- Task description -
Word for word, repeat the entries, minus the pictures.

- Given data -
= Beginning of Section =

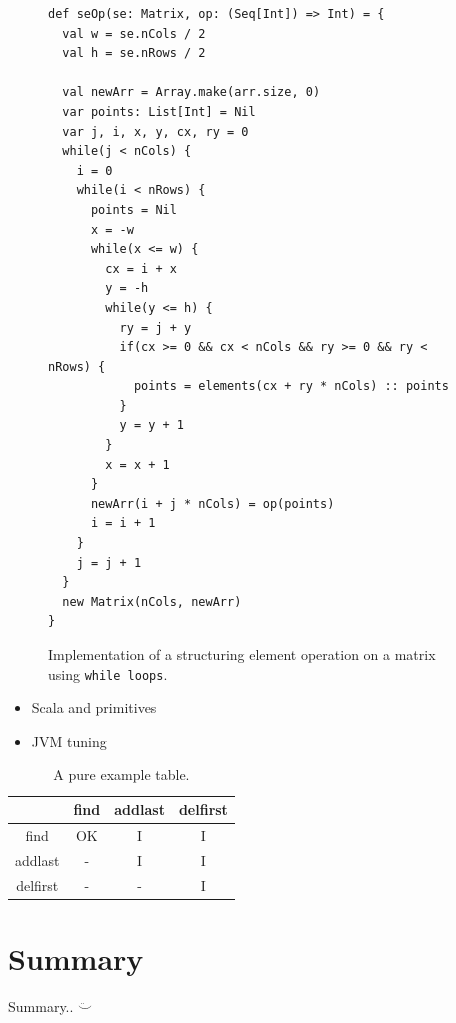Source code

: \documentclass[a4paper,english]{report}
\begin{document}
\begin{figure}
  \begin{lstlisting}
def seOp(se: Matrix, op: (Seq[Int]) => Int) = {
  val w = se.nCols / 2
  val h = se.nRows / 2

  val newArr = Array.make(arr.size, 0)
  var points: List[Int] = Nil
  var j, i, x, y, cx, ry = 0
  while(j < nCols) {
    i = 0
    while(i < nRows) {
      points = Nil
      x = -w
      while(x <= w) {
        cx = i + x
        y = -h
        while(y <= h) {
          ry = j + y
          if(cx >= 0 && cx < nCols && ry >= 0 && ry < nRows) {
            points = elements(cx + ry * nCols) :: points
          }
          y = y + 1
        }
        x = x + 1
      }
      newArr(i + j * nCols) = op(points)
      i = i + 1
    }
    j = j + 1
  }
  new Matrix(nCols, newArr)
}
  \end{lstlisting}
  \caption{Implementation of a structuring element operation on a
    matrix using \texttt{while loops}.\label{fig:whileloop}}
\end{figure}

\begin{itemize}
  \item Scala and primitives
  \item JVM tuning
\end{itemize}

\begin{table}[ht]
  \centering
  \begin{tabular}{c c c c}
    \hline\hline
    & find & addlast & delfirst \\ [0.5ex]
    \hline\hline
    find & OK & I & I \\
    addlast & - & I & I \\
    delfirst & - & - & I \\
    \hline\hline
  \end{tabular}
  \caption{A pure example table.\label{tab:ex1}}
\end{table}

\chapter{Summary}

Summary.. $\ddot\smile$



\end{document}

= End of Section =

- Expected answer -
Source code

: \documentclass[a4paper,english]{report}
\begin{document}
\begin{figure}
  \begin{lstlisting}
def seOp(se: Matrix, op: (Seq[Int]) => Int) = {
  val w = se.nCols / 2
  val h = se.nRows / 2

  val newArr = Array.make(arr.size, 0)
  var points: List[Int] = Nil
  var j, i, x, y, cx, ry = 0
  while(j < nCols) {
    i = 0
    while(i < nRows) {
      points = Nil
      x = -w
      while(x <= w) {
        cx = i + x
        y = -h
        while(y <= h) {
          ry = j + y
          if(cx >= 0 && cx < nCols && ry >= 0 && ry < nRows) {
            points = elements(cx + ry * nCols) :: points
          }
          y = y + 1
        }
        x = x + 1
      }
      newArr(i + j * nCols) = op(points)
      i = i + 1
    }
    j = j + 1
  }
  new Matrix(nCols, newArr)
}
  \end{lstlisting}
  \caption{Implementation of a structuring element operation on a
    matrix using \texttt{while loops}.\label{fig:whileloop}}
\end{figure}

\begin{itemize}
  \item Scala and primitives
  \item JVM tuning
\end{itemize}

\begin{table}[ht]
  \centering
  \begin{tabular}{c c c c}
    \hline\hline
    & find & addlast & delfirst \\ [0.5ex]
    \hline\hline
    find & OK & I & I \\
    addlast & - & I & I \\
    delfirst & - & - & I \\
    \hline\hline
  \end{tabular}
  \caption{A pure example table.\label{tab:ex1}}
\end{table}

\chapter{Summary}

Summary.. $\ddot\smile$



\end{document}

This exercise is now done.